• [What to produce] Lift out all lines below that contain "title".

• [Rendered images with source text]

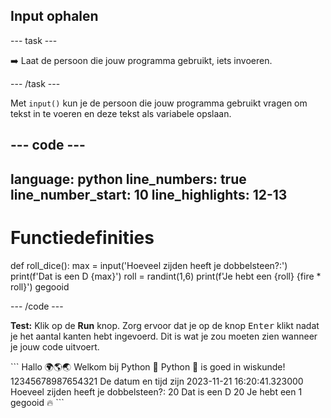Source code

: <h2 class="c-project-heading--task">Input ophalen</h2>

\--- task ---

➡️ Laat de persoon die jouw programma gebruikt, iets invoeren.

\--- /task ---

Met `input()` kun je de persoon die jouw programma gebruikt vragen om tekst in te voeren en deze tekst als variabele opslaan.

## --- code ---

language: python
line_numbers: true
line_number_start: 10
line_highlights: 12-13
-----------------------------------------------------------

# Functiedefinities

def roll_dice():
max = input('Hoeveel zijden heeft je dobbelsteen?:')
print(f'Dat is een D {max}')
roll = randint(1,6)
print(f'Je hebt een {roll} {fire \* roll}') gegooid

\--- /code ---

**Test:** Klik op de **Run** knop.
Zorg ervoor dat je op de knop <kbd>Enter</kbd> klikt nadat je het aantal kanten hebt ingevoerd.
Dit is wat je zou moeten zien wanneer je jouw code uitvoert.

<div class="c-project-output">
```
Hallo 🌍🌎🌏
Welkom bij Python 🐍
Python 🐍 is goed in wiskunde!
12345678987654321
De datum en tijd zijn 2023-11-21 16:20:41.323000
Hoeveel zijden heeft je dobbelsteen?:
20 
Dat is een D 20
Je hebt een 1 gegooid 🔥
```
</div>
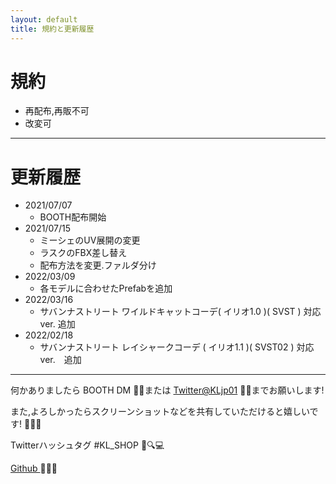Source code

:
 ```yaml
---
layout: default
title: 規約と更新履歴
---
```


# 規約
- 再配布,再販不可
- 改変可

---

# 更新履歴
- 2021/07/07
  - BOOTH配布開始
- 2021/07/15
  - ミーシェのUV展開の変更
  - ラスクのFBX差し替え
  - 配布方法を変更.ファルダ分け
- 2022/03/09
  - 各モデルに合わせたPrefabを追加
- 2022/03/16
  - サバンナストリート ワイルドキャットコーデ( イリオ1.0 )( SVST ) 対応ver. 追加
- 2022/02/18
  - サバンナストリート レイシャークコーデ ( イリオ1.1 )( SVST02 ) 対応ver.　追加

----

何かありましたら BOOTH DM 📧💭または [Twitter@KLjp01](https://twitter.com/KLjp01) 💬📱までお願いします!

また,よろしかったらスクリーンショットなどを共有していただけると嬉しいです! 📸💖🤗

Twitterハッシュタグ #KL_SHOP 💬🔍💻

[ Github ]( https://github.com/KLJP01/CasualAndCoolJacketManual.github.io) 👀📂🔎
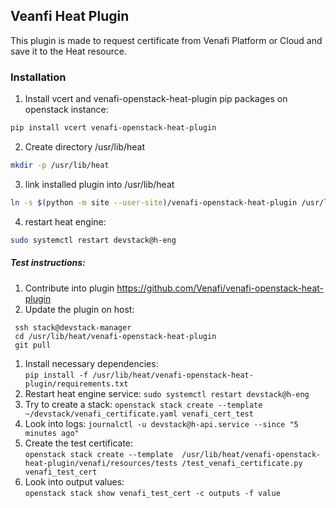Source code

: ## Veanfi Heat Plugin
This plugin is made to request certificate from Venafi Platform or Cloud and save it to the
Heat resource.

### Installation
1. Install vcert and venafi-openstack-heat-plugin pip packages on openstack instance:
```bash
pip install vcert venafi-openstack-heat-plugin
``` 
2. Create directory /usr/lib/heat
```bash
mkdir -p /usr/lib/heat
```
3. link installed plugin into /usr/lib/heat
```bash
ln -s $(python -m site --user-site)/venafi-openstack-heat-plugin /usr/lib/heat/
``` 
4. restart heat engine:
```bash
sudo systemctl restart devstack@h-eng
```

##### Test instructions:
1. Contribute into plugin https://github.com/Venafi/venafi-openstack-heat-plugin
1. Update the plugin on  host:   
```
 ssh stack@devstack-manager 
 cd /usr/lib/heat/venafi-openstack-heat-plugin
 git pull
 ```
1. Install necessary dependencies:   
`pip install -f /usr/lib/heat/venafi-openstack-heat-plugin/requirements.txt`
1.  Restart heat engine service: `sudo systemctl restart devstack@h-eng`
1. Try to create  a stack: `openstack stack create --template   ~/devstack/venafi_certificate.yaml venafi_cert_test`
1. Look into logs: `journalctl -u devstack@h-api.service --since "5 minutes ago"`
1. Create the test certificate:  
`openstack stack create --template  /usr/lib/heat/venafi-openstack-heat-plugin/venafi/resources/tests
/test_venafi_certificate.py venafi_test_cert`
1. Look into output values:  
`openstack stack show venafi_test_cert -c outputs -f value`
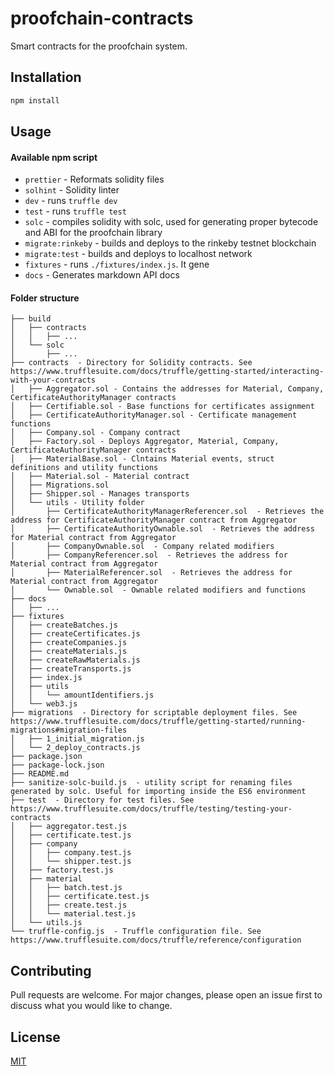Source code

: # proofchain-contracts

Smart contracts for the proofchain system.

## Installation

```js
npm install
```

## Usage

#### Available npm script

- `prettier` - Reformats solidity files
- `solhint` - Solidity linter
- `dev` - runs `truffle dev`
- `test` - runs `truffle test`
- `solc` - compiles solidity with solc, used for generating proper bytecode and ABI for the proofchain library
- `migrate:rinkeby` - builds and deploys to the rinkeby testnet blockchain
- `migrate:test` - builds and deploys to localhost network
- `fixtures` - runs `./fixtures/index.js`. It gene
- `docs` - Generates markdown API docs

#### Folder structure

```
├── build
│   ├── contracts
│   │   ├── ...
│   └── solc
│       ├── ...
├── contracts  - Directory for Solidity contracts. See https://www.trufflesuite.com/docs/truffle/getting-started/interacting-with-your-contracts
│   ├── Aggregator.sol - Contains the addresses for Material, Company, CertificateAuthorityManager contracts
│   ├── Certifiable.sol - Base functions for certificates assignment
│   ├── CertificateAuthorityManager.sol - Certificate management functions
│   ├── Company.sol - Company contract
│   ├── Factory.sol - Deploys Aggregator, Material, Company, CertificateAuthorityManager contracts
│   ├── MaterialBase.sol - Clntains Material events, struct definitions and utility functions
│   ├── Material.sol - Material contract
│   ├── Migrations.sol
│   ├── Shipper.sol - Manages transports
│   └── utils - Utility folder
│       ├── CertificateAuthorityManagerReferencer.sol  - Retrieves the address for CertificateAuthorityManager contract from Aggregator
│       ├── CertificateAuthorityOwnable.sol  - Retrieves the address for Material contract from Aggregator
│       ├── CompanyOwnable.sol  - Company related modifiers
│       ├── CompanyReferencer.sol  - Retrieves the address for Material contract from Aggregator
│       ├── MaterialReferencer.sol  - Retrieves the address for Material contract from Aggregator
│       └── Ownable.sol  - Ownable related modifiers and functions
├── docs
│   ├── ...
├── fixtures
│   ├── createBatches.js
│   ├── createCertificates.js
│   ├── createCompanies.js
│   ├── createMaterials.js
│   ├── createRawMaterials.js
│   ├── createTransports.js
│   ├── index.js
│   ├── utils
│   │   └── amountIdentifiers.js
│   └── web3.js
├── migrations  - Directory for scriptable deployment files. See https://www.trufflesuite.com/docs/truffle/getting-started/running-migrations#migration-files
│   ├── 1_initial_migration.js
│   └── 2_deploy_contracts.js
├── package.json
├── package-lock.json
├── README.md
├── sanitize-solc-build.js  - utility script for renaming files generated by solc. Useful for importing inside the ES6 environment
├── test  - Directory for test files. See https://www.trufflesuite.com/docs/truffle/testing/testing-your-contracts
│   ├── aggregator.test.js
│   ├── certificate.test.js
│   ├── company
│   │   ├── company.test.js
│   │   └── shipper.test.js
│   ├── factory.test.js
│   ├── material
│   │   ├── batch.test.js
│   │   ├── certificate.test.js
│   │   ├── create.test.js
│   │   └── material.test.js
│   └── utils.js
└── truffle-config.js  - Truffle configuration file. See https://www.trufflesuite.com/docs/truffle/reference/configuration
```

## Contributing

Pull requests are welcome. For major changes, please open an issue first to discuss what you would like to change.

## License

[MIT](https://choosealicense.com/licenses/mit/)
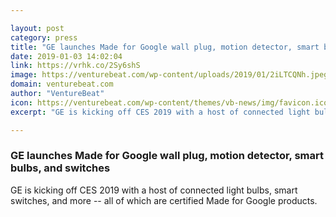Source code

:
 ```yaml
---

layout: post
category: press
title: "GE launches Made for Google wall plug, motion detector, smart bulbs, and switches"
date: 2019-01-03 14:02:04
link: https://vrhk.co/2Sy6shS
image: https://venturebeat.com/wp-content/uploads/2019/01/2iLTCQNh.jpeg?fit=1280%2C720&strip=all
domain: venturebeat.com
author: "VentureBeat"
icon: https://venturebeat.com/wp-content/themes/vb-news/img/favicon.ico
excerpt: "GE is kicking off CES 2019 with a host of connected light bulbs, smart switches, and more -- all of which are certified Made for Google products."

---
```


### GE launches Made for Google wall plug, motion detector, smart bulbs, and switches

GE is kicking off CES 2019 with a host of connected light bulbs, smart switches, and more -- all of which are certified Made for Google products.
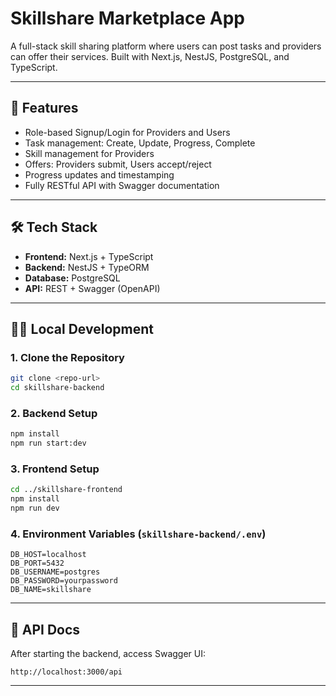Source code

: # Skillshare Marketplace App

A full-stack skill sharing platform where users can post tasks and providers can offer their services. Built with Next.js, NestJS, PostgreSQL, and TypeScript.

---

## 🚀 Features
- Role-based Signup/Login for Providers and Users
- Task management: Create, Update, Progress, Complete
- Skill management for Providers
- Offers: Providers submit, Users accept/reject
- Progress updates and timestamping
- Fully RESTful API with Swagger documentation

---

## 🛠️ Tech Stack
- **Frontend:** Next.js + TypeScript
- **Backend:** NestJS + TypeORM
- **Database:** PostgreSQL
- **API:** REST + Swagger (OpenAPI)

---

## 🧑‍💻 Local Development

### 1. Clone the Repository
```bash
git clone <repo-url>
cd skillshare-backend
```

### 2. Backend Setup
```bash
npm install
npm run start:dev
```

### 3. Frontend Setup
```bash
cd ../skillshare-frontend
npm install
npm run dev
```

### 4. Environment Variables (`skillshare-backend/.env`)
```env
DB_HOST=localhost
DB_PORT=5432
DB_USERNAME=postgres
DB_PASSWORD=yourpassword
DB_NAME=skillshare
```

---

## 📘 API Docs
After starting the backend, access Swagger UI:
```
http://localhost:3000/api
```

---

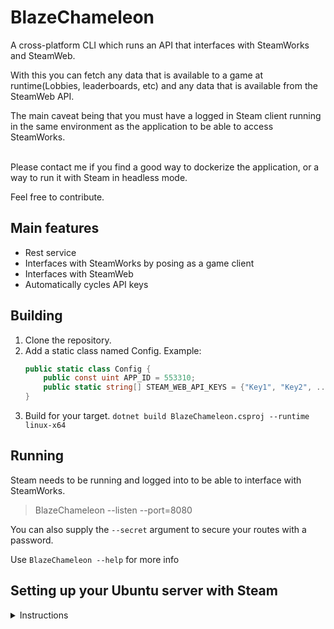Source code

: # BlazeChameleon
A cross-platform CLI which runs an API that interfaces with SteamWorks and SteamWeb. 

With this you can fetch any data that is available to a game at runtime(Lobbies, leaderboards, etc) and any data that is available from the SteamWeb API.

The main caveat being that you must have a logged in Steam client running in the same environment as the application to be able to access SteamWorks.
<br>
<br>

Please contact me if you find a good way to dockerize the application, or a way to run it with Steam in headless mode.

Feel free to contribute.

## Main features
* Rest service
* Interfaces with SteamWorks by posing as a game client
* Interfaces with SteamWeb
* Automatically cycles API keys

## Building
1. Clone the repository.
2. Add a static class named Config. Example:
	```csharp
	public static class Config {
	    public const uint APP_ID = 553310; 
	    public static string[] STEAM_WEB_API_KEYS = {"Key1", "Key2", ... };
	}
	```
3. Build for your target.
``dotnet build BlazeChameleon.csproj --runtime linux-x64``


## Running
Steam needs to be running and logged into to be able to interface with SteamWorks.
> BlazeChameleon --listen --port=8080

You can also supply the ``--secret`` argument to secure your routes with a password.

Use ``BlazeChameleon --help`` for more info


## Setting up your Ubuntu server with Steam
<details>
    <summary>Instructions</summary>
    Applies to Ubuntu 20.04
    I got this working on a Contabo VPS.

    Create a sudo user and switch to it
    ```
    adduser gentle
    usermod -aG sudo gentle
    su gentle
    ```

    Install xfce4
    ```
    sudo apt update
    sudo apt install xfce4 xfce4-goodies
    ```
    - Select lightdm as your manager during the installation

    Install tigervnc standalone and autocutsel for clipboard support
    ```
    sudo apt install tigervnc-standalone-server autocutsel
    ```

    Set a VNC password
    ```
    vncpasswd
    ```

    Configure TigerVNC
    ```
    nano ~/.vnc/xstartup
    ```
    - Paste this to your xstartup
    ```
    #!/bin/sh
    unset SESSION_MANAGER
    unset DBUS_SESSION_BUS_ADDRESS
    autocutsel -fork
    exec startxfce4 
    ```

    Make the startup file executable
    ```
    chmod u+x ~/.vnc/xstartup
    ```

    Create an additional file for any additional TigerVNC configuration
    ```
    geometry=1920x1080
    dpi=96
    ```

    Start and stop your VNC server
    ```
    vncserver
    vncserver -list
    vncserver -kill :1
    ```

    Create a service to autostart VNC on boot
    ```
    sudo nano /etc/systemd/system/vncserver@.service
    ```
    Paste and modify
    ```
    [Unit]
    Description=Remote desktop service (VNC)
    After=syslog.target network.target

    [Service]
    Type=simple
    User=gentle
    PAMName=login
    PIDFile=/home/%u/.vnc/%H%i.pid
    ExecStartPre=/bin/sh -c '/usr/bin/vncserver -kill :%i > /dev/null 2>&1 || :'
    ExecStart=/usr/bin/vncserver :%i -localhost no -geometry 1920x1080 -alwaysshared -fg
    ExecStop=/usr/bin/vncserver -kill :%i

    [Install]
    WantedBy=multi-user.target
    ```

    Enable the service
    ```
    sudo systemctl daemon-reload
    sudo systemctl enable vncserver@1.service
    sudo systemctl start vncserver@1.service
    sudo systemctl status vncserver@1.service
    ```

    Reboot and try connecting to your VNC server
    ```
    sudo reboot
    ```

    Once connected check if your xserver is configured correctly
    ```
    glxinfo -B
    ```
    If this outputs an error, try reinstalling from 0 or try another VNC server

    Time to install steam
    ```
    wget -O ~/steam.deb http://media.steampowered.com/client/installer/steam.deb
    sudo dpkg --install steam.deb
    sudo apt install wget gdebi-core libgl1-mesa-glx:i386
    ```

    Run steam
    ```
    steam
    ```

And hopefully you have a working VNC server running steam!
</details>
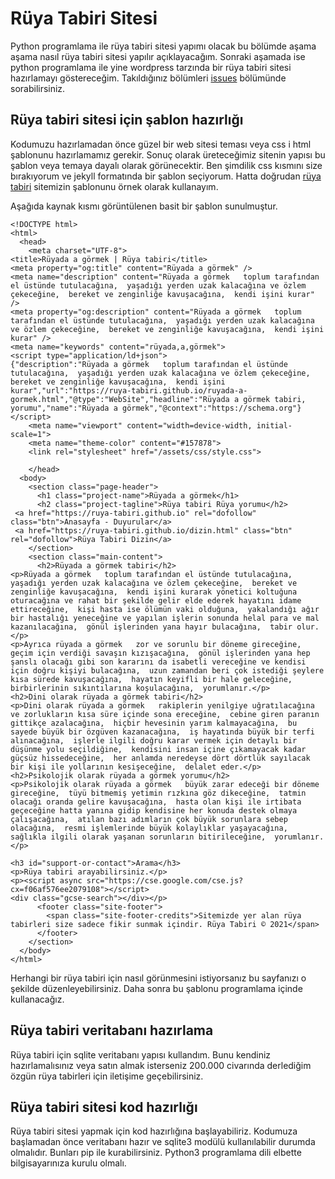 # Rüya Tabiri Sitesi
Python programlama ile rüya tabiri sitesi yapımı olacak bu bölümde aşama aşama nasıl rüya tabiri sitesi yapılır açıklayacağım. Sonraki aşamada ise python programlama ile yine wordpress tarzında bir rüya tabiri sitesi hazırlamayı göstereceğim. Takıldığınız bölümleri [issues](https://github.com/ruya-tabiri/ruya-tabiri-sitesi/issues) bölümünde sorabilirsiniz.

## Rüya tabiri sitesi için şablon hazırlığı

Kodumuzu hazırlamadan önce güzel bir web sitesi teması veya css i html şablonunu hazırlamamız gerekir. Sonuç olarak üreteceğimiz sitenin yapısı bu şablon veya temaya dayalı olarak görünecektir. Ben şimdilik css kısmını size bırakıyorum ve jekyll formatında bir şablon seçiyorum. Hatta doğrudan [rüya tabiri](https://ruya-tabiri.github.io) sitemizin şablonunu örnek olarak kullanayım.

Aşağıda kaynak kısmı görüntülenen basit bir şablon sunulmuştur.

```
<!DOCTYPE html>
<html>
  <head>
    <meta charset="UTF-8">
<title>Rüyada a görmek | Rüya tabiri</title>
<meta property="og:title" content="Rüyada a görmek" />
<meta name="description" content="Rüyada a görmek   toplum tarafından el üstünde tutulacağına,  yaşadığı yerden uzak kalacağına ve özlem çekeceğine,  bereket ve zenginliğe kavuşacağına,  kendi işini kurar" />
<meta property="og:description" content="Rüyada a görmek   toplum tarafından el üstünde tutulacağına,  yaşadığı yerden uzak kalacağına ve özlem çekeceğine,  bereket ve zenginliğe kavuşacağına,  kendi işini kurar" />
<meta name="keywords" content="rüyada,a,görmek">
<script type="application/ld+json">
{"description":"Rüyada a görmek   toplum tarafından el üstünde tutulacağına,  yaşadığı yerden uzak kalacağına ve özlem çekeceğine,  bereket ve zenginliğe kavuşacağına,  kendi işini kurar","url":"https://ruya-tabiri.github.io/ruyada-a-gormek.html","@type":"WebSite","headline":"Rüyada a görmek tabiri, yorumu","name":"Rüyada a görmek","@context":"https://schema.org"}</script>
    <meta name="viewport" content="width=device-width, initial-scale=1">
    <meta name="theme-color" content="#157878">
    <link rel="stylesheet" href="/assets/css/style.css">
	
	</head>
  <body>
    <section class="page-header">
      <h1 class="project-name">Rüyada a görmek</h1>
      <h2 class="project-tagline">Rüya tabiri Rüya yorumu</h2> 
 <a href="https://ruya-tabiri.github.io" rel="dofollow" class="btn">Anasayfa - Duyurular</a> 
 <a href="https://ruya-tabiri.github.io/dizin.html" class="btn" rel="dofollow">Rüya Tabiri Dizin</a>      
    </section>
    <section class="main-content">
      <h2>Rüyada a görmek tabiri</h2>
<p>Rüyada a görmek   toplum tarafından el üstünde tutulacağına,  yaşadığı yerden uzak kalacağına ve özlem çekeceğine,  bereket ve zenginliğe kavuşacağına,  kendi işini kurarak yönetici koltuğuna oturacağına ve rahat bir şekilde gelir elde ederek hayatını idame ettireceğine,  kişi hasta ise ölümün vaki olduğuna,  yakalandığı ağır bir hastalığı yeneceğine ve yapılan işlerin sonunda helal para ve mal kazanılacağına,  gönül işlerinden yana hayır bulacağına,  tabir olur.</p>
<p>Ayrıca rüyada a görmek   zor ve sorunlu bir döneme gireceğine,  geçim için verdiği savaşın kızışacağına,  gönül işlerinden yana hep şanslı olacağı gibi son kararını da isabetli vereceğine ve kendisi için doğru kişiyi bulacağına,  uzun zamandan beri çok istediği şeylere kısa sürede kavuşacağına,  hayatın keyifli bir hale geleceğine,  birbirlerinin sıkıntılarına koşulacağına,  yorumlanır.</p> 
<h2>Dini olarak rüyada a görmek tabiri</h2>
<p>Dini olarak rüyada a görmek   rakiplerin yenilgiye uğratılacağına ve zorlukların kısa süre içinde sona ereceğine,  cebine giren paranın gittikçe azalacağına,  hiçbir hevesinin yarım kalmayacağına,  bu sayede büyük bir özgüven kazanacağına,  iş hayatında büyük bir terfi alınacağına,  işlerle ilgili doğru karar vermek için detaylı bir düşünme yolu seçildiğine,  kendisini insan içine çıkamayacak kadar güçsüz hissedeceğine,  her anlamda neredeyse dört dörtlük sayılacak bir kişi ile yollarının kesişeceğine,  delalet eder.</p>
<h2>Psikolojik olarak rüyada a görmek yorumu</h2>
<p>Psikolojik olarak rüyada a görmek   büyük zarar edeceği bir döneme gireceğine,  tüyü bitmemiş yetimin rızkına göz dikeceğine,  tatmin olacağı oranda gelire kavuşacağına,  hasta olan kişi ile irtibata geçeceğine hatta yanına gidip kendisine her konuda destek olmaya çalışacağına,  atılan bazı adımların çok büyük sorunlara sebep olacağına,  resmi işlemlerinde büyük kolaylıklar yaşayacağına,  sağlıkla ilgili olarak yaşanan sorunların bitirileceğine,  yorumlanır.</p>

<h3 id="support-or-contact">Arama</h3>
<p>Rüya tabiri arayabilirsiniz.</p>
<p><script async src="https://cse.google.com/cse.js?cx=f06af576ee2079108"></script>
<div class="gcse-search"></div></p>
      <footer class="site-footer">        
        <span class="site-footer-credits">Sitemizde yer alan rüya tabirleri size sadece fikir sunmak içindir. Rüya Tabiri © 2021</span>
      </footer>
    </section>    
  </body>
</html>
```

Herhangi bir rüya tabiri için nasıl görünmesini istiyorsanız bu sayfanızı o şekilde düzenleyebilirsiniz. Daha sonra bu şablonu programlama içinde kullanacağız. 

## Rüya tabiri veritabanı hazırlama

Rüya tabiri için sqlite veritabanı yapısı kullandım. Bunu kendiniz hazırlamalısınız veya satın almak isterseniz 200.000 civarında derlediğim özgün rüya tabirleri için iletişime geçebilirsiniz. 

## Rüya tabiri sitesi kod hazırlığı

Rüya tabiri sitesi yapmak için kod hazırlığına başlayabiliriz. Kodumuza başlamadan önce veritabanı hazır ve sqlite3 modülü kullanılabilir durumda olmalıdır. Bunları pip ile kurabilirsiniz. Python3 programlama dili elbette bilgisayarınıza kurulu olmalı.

• [Task output]
title: 規約と更新履歴
title: "GE launches Made for Google wall plug, motion detector, smart bulbs, and switches"
<title>Rüyada a görmek | Rüya tabiri</title>
<meta property="og:title" content="Rüyada a görmek" />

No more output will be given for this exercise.